[Records supplied — start]

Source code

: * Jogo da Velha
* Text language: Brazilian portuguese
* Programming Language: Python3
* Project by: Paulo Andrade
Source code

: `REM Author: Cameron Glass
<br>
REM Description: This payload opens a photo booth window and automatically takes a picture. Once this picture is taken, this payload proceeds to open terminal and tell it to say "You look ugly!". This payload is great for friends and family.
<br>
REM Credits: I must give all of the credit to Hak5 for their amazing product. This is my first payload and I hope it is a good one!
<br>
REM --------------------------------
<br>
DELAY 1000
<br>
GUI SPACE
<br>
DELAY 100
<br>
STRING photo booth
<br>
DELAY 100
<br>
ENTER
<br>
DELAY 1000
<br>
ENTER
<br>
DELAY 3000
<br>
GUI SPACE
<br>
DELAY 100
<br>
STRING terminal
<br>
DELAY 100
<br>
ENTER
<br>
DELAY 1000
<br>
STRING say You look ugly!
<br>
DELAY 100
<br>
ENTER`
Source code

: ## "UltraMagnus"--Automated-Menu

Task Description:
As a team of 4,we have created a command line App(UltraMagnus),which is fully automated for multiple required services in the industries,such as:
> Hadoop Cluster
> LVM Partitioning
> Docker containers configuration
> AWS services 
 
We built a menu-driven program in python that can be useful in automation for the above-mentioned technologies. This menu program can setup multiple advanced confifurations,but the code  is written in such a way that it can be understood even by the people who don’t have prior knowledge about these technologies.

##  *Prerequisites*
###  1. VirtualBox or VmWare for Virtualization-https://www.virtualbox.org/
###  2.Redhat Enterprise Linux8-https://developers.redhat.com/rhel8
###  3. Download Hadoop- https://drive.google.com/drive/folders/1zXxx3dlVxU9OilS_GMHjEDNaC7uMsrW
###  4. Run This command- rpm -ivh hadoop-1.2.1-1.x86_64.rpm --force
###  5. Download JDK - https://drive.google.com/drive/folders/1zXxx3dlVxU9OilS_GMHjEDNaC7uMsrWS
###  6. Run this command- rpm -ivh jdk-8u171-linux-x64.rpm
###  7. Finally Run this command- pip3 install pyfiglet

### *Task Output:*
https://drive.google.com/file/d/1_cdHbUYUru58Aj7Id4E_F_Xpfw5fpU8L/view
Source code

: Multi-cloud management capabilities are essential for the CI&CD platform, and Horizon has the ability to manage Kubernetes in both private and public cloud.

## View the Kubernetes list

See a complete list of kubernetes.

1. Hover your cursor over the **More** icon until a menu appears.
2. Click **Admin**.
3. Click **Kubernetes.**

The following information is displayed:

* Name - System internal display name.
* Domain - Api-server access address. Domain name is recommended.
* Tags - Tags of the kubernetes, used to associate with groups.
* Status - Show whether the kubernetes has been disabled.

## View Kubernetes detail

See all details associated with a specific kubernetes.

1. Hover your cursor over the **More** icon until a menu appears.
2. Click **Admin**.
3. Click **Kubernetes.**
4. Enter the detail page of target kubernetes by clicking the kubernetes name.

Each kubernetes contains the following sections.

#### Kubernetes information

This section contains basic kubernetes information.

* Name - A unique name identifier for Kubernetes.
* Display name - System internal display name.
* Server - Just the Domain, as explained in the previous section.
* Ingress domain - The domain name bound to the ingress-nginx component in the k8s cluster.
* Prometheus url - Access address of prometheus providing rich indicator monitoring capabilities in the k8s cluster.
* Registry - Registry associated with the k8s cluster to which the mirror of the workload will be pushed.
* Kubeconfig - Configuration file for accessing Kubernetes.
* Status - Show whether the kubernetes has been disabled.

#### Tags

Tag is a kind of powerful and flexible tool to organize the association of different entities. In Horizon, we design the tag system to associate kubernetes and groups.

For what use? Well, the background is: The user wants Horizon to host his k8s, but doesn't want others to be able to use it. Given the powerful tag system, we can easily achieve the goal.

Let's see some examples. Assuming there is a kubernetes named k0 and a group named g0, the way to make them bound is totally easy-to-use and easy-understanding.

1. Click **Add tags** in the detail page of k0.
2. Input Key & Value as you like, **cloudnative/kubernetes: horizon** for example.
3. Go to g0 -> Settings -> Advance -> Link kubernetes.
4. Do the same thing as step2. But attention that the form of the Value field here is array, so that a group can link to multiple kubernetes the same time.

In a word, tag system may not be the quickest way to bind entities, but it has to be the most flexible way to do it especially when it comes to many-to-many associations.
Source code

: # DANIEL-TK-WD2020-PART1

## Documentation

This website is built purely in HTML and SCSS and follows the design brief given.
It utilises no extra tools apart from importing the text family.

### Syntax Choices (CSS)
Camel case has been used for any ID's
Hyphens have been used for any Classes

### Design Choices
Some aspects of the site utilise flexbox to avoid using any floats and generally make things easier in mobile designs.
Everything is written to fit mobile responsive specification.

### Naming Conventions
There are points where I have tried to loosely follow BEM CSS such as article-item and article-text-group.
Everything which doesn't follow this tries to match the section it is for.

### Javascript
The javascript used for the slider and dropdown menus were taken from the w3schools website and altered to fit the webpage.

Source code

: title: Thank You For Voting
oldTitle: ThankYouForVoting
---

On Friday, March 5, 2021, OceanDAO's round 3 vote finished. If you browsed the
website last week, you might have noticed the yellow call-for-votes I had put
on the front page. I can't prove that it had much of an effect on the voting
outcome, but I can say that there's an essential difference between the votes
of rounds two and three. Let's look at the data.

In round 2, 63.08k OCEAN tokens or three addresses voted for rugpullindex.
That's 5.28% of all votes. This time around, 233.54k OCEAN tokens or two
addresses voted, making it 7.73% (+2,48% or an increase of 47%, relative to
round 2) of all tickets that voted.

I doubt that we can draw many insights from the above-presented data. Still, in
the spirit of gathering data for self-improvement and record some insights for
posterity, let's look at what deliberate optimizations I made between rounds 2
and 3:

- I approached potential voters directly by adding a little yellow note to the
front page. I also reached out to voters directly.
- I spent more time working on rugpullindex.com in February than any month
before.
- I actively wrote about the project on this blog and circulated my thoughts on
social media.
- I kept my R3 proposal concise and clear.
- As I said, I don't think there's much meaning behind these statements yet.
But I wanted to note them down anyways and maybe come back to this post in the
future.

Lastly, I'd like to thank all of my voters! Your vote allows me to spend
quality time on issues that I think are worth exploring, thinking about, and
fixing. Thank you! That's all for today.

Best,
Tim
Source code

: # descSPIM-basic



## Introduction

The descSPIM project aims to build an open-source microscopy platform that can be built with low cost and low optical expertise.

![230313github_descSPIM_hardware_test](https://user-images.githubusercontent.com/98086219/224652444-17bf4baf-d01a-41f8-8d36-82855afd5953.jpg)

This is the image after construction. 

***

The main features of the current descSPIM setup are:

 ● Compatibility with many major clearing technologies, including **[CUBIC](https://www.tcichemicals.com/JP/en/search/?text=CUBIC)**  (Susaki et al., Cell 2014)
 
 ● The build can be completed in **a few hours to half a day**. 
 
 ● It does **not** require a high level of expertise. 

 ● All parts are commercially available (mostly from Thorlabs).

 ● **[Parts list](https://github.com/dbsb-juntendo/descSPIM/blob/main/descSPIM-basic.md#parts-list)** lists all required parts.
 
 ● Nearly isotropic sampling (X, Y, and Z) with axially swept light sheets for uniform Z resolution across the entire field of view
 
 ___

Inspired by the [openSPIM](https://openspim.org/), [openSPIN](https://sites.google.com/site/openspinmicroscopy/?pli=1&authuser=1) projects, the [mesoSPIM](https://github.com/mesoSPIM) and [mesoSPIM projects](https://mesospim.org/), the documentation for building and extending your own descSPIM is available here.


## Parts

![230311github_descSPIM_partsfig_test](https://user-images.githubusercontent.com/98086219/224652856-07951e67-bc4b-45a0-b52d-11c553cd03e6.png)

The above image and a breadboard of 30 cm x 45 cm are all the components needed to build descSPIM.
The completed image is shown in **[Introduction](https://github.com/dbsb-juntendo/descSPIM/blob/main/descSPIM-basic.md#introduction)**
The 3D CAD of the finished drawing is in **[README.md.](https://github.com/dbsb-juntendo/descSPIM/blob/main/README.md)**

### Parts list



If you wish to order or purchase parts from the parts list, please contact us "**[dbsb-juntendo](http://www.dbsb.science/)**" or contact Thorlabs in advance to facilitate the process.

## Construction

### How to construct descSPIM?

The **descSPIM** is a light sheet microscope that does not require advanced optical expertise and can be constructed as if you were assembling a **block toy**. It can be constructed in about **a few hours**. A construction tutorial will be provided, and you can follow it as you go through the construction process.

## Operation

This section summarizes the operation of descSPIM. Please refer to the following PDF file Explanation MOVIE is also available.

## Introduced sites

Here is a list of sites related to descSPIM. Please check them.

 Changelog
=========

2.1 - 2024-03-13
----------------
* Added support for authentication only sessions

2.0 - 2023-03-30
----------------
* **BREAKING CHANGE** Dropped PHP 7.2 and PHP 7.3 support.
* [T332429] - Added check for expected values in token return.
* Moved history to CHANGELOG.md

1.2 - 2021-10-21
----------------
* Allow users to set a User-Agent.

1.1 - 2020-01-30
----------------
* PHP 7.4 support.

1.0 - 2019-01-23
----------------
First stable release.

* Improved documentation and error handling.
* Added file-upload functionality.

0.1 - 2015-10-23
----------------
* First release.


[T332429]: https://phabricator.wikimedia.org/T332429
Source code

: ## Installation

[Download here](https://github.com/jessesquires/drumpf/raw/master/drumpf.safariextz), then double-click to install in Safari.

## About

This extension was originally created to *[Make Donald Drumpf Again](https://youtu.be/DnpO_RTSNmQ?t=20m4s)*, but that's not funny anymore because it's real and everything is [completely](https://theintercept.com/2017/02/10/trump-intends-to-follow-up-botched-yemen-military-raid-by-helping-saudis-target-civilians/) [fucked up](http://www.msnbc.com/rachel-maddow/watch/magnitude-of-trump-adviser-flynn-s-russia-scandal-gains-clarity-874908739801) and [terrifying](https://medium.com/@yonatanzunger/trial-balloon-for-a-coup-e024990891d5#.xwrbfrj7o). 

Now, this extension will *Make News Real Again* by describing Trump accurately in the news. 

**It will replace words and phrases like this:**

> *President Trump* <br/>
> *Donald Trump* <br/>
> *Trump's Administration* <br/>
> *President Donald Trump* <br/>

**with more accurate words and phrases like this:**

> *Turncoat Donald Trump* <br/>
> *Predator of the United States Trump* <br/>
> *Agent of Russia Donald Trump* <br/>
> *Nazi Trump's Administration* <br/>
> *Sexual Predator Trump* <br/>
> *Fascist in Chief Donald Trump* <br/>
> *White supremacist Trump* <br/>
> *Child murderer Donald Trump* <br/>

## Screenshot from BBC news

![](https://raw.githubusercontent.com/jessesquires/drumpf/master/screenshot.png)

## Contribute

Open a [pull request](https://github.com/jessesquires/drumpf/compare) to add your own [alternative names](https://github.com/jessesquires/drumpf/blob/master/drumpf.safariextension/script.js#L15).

[Records supplied — finish]

> _Required action_
Repeat, exactly and only, the lines from the beginning of the material through the line that contains "2.Redhat Enterprise Linux8-https://developers.redhat.com/rhel8".

> _Final answer_
Source code

: * Jogo da Velha
* Text language: Brazilian portuguese
* Programming Language: Python3
* Project by: Paulo Andrade
Source code

: `REM Author: Cameron Glass
<br>
REM Description: This payload opens a photo booth window and automatically takes a picture. Once this picture is taken, this payload proceeds to open terminal and tell it to say "You look ugly!". This payload is great for friends and family.
<br>
REM Credits: I must give all of the credit to Hak5 for their amazing product. This is my first payload and I hope it is a good one!
<br>
REM --------------------------------
<br>
DELAY 1000
<br>
GUI SPACE
<br>
DELAY 100
<br>
STRING photo booth
<br>
DELAY 100
<br>
ENTER
<br>
DELAY 1000
<br>
ENTER
<br>
DELAY 3000
<br>
GUI SPACE
<br>
DELAY 100
<br>
STRING terminal
<br>
DELAY 100
<br>
ENTER
<br>
DELAY 1000
<br>
STRING say You look ugly!
<br>
DELAY 100
<br>
ENTER`
Source code

: ## "UltraMagnus"--Automated-Menu

Task Description:
As a team of 4,we have created a command line App(UltraMagnus),which is fully automated for multiple required services in the industries,such as:
> Hadoop Cluster
> LVM Partitioning
> Docker containers configuration
> AWS services 
 
We built a menu-driven program in python that can be useful in automation for the above-mentioned technologies. This menu program can setup multiple advanced confifurations,but the code  is written in such a way that it can be understood even by the people who don’t have prior knowledge about these technologies.

##  *Prerequisites*
###  1. VirtualBox or VmWare for Virtualization-https://www.virtualbox.org/
###  2.Redhat Enterprise Linux8-https://developers.redhat.com/rhel8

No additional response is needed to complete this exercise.